L’Oréal USA Inc. has reached a class action lawsuit settlement over claims it falsely marketed shampoo, condition and styling products under the Matrix, Kérastase, Redken and Pureology brand names.Under the proposed settlement agreement, L’Oréal will modify the labels of these products to remove certain misleading language.

The L’Oréal settlement will resolve a class action lawsuit (Richardson v. L’Oréal USA Inc.) that alleges L’Oréal misled consumers into believing they could only purchase the Matrix, Kérastase, Redken and Pureology products exclusively in professional salons, when consumers can purchase the products in major retail outlets.

REAlhairtruth.com

L’Oréal denies any wrongdoing, but has agreed to a class action lawsuit settlement to resolve the litigation.

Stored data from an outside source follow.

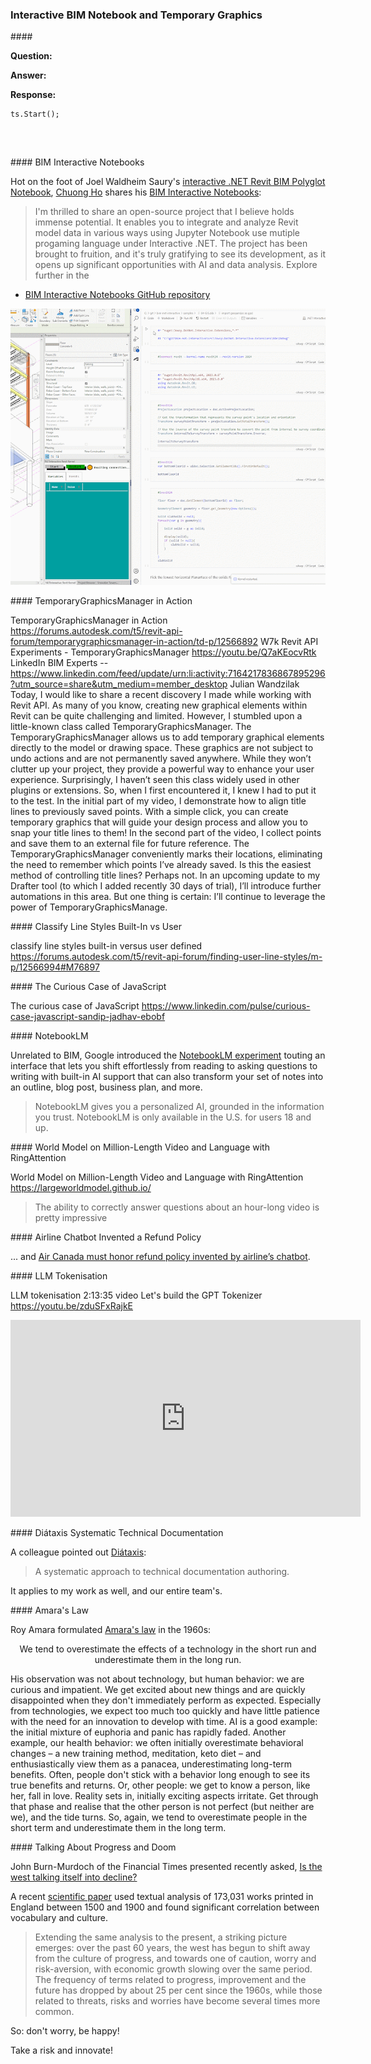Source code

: <head>
<meta http-equiv="Content-Type" content="text/html; charset=utf-8">
<link rel="stylesheet" type="text/css" href="bc.css">
<!-- https://highlightjs.org/#usage -->
<link rel="stylesheet" href="https://cdnjs.cloudflare.com/ajax/libs/highlight.js/11.9.0/styles/default.min.css">
<script src="https://cdnjs.cloudflare.com/ajax/libs/highlight.js/11.9.0/highlight.min.js"></script>
<script>hljs.highlightAll();</script>
</head>

<!---

- BIM Interactive Notebooks
  Chuong Ho
  https://chuongmep.com/
  https://www.linkedin.com/posts/chuongmep_opensource-ai-dataanalysis-activity-7164531381107183616-TYNP?utm_source=share&utm_medium=member_desktop
  I'm thrilled to share an open-source project that I believe holds immense potential.
  It enables you to integrate and analyze Revit model data in various ways using Jupyter Notebook use mutiple progaming language under Interactive .NET.
  The project has been brought to fruition, and it's truly gratifying to see its development, as it opens up significant opportunities with AI and data analysis.
  Check out the GitHub repository to explore more:
  https://lnkd.in/gWSsWppG
  /Users/jta/a/doc/revit/tbc/git/a/img/ch_jupyter.gif

- NotebookLM
  https://notebooklm.google/
  > NotebookLM gives you a personalized AI, grounded in the information you trust.
  NotebookLM is only available in the U.S. for users 18 and up

- TemporaryGraphicsManager in Action
  https://forums.autodesk.com/t5/revit-api-forum/temporarygraphicsmanager-in-action/td-p/12566892
  W7k Revit API Experiments - TemporaryGraphicsManager
  https://youtu.be/Q7aKEocvRtk
  LinkedIn BIM Experts -- https://www.linkedin.com/feed/update/urn:li:activity:7164217836867895296?utm_source=share&utm_medium=member_desktop
  Julian Wandzilak
  Today, I would like to share a recent discovery I made while working with Revit API. As many of you know, creating new graphical elements within Revit can be quite challenging and limited. However, I stumbled upon a little-known class called TemporaryGraphicsManager.
  The TemporaryGraphicsManager allows us to add temporary graphical elements directly to the model or drawing space. These graphics are not subject to undo actions and are not permanently saved anywhere. While they won’t clutter up your project, they provide a powerful way to enhance your user experience.
  Surprisingly, I haven’t seen this class widely used in other plugins or extensions. So, when I first encountered it, I knew I had to put it to the test.
  In the initial part of my video, I demonstrate how to align title lines to previously saved points. With a simple click, you can create temporary graphics that will guide your design process and allow you to snap your title lines to them!
  In the second part of the video, I collect points and save them to an external file for future reference. The TemporaryGraphicsManager conveniently marks their locations, eliminating the need to remember which points I’ve already saved.
  Is this the easiest method of controlling title lines? Perhaps not. In an upcoming update to my Drafter tool (to which I added recently 30 days of trial), I’ll introduce further automations in this area. But one thing is certain: I’ll continue to leverage the power of TemporaryGraphicsManage.

- classify line styles built-in versus user defined
  https://forums.autodesk.com/t5/revit-api-forum/finding-user-line-styles/m-p/12566994#M76897

- The curious case of JavaScript
  https://www.linkedin.com/pulse/curious-case-javascript-sandip-jadhav-ebobf

- LLM tokenisation 2:13:35 video
  Let's build the GPT Tokenizer
  https://youtu.be/zduSFxRajkE
  <iframe width="560" height="315" src="https://www.youtube.com/embed/zduSFxRajkE?si=H0TaI7Ro1ZOpmv0i" title="YouTube video player" frameborder="0" allow="accelerometer; autoplay; clipboard-write; encrypted-media; gyroscope; picture-in-picture; web-share" allowfullscreen></iframe>

- World Model on Million-Length Video and Language with RingAttention
  https://largeworldmodel.github.io/
  > The ability to correctly answer questions about an hour-long video is pretty impressive

- Air Canada must honor refund policy invented by airline’s chatbot
  https://arstechnica.com/tech-policy/2024/02/air-canada-must-honor-refund-policy-invented-by-airlines-chatbot/

- https://diataxis.fr/
  Diátaxis
  A systematic approach to technical documentation authoring.

- amara's law -- ubunbtu

- John Burn-Murdoch of the Financial Times
  Is the west talking itself into decline?

twitter:

 with the #RevitAPI @AutodeskRevit #BIM @DynamoBIM

&ndash; ...

linkedin:

#BIM #DynamoBIM #AutodeskAPS #Revit #API #IFC #SDK #Autodesk #AEC #adsk

the [Revit API discussion forum](http://forums.autodesk.com/t5/revit-api-forum/bd-p/160) thread

<center>
<img src="img/" alt="" title="" width="600"/>
<p style="font-size: 80%; font-style:italic"></p>
</center>

-->

### Interactive BIM Notebook and Temporary Graphics





####<a name="2"></a>

**Question:**

**Answer:**

**Response:**

<pre><code class="language-cs">ts.Start();

</code></pre>

<center>
<img src="img/.png" alt="" title="" width="100"/> <!-- Pixel Height: 358 Pixel Width: 602 -->
</center>



####<a name="2"></a> BIM Interactive Notebooks

Hot on the foot of
Joel Waldheim Saury's [interactive .NET Revit BIM Polyglot Notebook](https://thebuildingcoder.typepad.com/blog/2024/02/net-core-c4r-views-and-interactive-hot-reload.html#4),
[Chuong Ho](https://chuongmep.com/) shares
his [BIM Interactive Notebooks](https://www.linkedin.com/posts/chuongmep_opensource-ai-dataanalysis-activity-7164531381107183616-TYNP?utm_source=share&utm_medium=member_desktop):

> I'm thrilled to share an open-source project that I believe holds immense potential.
It enables you to integrate and analyze Revit model data in various ways using Jupyter Notebook use mutiple progaming language under Interactive .NET.
The project has been brought to fruition, and it's truly gratifying to see its development, as it opens up significant opportunities with AI and data analysis.
Explore further in the

- [BIM Interactive Notebooks GitHub repository](https://github.com/jowsy/bim-net-interactive)

<center>
<img src="img/ch_jupyter.gif" alt="BIM interactive notebooks" title="BIM interactive notebooks" width="748"/> <!-- Pixel Height: 656 Pixel Width: 748 -->
</center>

####<a name="2"></a> TemporaryGraphicsManager in Action

TemporaryGraphicsManager in Action
https://forums.autodesk.com/t5/revit-api-forum/temporarygraphicsmanager-in-action/td-p/12566892
W7k Revit API Experiments - TemporaryGraphicsManager
https://youtu.be/Q7aKEocvRtk
LinkedIn BIM Experts -- https://www.linkedin.com/feed/update/urn:li:activity:7164217836867895296?utm_source=share&utm_medium=member_desktop
Julian Wandzilak
Today, I would like to share a recent discovery I made while working with Revit API. As many of you know, creating new graphical elements within Revit can be quite challenging and limited. However, I stumbled upon a little-known class called TemporaryGraphicsManager.
The TemporaryGraphicsManager allows us to add temporary graphical elements directly to the model or drawing space. These graphics are not subject to undo actions and are not permanently saved anywhere. While they won’t clutter up your project, they provide a powerful way to enhance your user experience.
Surprisingly, I haven’t seen this class widely used in other plugins or extensions. So, when I first encountered it, I knew I had to put it to the test.
In the initial part of my video, I demonstrate how to align title lines to previously saved points. With a simple click, you can create temporary graphics that will guide your design process and allow you to snap your title lines to them!
In the second part of the video, I collect points and save them to an external file for future reference. The TemporaryGraphicsManager conveniently marks their locations, eliminating the need to remember which points I’ve already saved.
Is this the easiest method of controlling title lines? Perhaps not. In an upcoming update to my Drafter tool (to which I added recently 30 days of trial), I’ll introduce further automations in this area. But one thing is certain: I’ll continue to leverage the power of TemporaryGraphicsManage.

####<a name="2"></a> Classify Line Styles Built-In vs User

classify line styles built-in versus user defined
https://forums.autodesk.com/t5/revit-api-forum/finding-user-line-styles/m-p/12566994#M76897

####<a name="2"></a> The Curious Case of JavaScript

The curious case of JavaScript
https://www.linkedin.com/pulse/curious-case-javascript-sandip-jadhav-ebobf

####<a name="2"></a> NotebookLM

Unrelated to BIM, Google introduced
the [NotebookLM experiment](https://notebooklm.google/) touting
an interface that lets you shift effortlessly from reading to asking questions to writing with built-in AI support that can
also transform your set of notes into an outline, blog post, business plan, and more.

> NotebookLM gives you a personalized AI, grounded in the information you trust.
NotebookLM is only available in the U.S. for users 18 and up.

####<a name="2"></a> World Model on Million-Length Video and Language with RingAttention

World Model on Million-Length Video and Language with RingAttention
https://largeworldmodel.github.io/
> The ability to correctly answer questions about an hour-long video is pretty impressive

####<a name="2"></a> Airline Chatbot Invented a Refund Policy

... and [Air Canada must honor refund policy invented by airline’s chatbot](https://arstechnica.com/tech-policy/2024/02/air-canada-must-honor-refund-policy-invented-by-airlines-chatbot/).

####<a name="2"></a> LLM Tokenisation

LLM tokenisation 2:13:35 video
Let's build the GPT Tokenizer
https://youtu.be/zduSFxRajkE
<iframe width="560" height="315" src="https://www.youtube.com/embed/zduSFxRajkE?si=H0TaI7Ro1ZOpmv0i" title="YouTube video player" frameborder="0" allow="accelerometer; autoplay; clipboard-write; encrypted-media; gyroscope; picture-in-picture; web-share" allowfullscreen></iframe>

####<a name="2"></a> Diátaxis Systematic Technical Documentation

A colleague pointed out [Diátaxis](https://diataxis.fr/):

> A systematic approach to technical documentation authoring.

It applies to my work as well, and our entire team's.

####<a name="2"></a> Amara's Law

Roy Amara formulated [Amara's law](https://en.wikipedia.org/wiki/Roy_Amara#Amara's_law) in the 1960s:

<center>
<p style="font-style:italic"></p>We tend to overestimate the effects of a technology in the short run and underestimate them in the long run.
</center>

<!--

«Wir neigen daeu, die Auswirkungen einer Technologie kursfristig zu überschätzen und langfristig Zu unterschätsen.»
Diesen Satz formulierte in den Sechzigerjahren der Computerspezialist Roy Amara. Seine Beobachtung galt dabei nicht den technologischen Entwicklungen, sondern dem menschlichen Verhalten: Wir sind neugierig, aber ungeduldig. Wir lassen uns leicht von Neuem begeistern, aber sind schnell enttäuscht, wenn es nicht so gut funktioniert wie gedacht.
Natürlich stösst alles Neue immer auch auf Gegenwind, der Mensch liebt Beständigkeit und fürchtet Veränderung. Aber gerade bei Technologien, so Amaras Beobachtung, versprechen wir uns zu schnell zu viel und haben zu wenig Verständnis dafür, dass eine Innovation sich entwickeln muss. Langsam.
Ein aktuelles Beispiel? KI. Anfangs herrschte eine Mischung aus Euphorie und Untergangsstimmung. Die einen knieten vor KI wie vor einer Marienerscheinung, die anderen tanzten den Apocalypso.
Inzwischen hat sich vieles relativiert, die Begeisterung, aber auch die Befürchtungen wurden ein bisschen runtergerechnet. Amara würde sagen: Wir neiggen dazu, die Auswirkungen einer Technologie kurzfristig zu überschätzen und langfristig zu unterschätzen.
Diesen Satz, der als «Amara's Law» oder «Amaras Gesetz» bekannt wurde, kann man auf fast alle Bereiche anwenden. Zum Beispiel auf unser Gesundheitsverhalten: Wir neigen dazu, Verhaltensänderungen - eine neue Trainingsmethode, Meditation, Keto-Diät - anfangs zu überschätzen und begeistert als Allheilmittel zu betrachten, den langfristigen Nutzen aber zu unterschätzen. Der Punkt ist: Die meisten bleiben nicht lange genug bei einem Verhalten, um seinen wahren Nutzen und Ertrag zu erkennen.
Oder nehmen wir Menschen: Wir lernen eine Person kennen. Sie gefällt uns. Wir verlieben uns. Sehen sie durch eine rosarote Brille. Dann fangen wir an, Fehler zu erkennen. Was uns anfangs noch begeisterte, irritiert. Wenn wir die Phase aber durchstehen, wenn wir merken, dass die andere Person nicht perfekt ist (wir aber auch nicht), dann wendet sich das Blatt. Wenn wir uns selbst und das Gegenüber in der Unperfektion lieben lernen, entsteht eine tiefere Verbindung. Kurz: Wir neigen dazu, Menschen kurzfristig zu überschätzen und langfristig zu unterschätzen.
-->

His observation was not about technology, but human behavior: we are curious and impatient.
We get excited about new things and are quickly disappointed when they don't immediately perform as expected.
Especially from technologies, we expect too much too quickly and have little patience with the need for an innovation to develop with time.
AI is a good example: the initial mixture of euphoria and panic has rapidly faded.
Another example, our health behavior: we often initially overestimate behavioral changes &ndash; a new training method, meditation, keto diet &ndash; and enthusiastically view them as a panacea, underestimating long-term benefits.
Often, people don't stick with a behavior long enough to see its true benefits and returns.
Or, other people: we get to know a person, like her, fall in love.
Reality sets in, initially exciting aspects irritate.
Get through that phase and realise that the other person is not perfect (but neither are we), and the tide turns.
So, again, we tend to overestimate people in the short term and underestimate them in the long term.

####<a name="2"></a> Talking About Progress and Doom

John Burn-Murdoch of the Financial Times presented recently asked,
[Is the west talking itself into decline?](https://duckduckgo.com/?q=Is+the+west+talking+itself+into+decline%3F)

A recent [scientific paper](https://docs.iza.org/dp16674.pdf) used textual analysis of 173,031 works printed in England between 1500 and 1900 and found significant correlation between vocabulary and culture.

> Extending the same analysis to the present, a striking picture emerges:
over the past 60 years, the west has begun to shift away from the culture of progress, and towards one of caution, worry and risk-aversion, with economic growth slowing over the same period.
The frequency of terms related to progress, improvement and the future has dropped by about 25 per cent since the 1960s, while those related to threats, risks and worries have become several times more common.

So: don't worry, be happy!

Take a risk and innovate!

Class Members of the L’Oréal class action settlement include all consumers nationwide who purchased the L’Oréal products for personal, family or household use on or after August 30, 2008. There is no monetary benefit for Class Members. Instead, L’Oréal has agreed to remove from the labeling of these hair products the following “claims”:

  • “for sale only in professional beauty salons”;
  • “exclusive salon distribution”;
  • “exclusive to Kérastase consultant salons”;
  • “only professional”;
  • “only in salon”;
  • “sold exclusively in salons”;
  • “available only at fine salons and spas”;
  • “available only at fine salons”; and
  • similar claims in English or other languages which may be read as suggesting availability for purchase exclusively in professional salons.

Since there is no monetary benefit for Class Members, there is no claim filing deadline. If you wish to object to the L’Oréal product class action settlement, you must do so by September 11, 2013.

Will the industry inform you about this?

NO THEY WONT, MY FRIENDS.

THEY WILL NOT!

Because the industry is L’oreal, And they do not want you to know any wrong about these companies. God Forbid they would reach out to you and explain the particulars of this lawsuit and tell you how to apply for claims.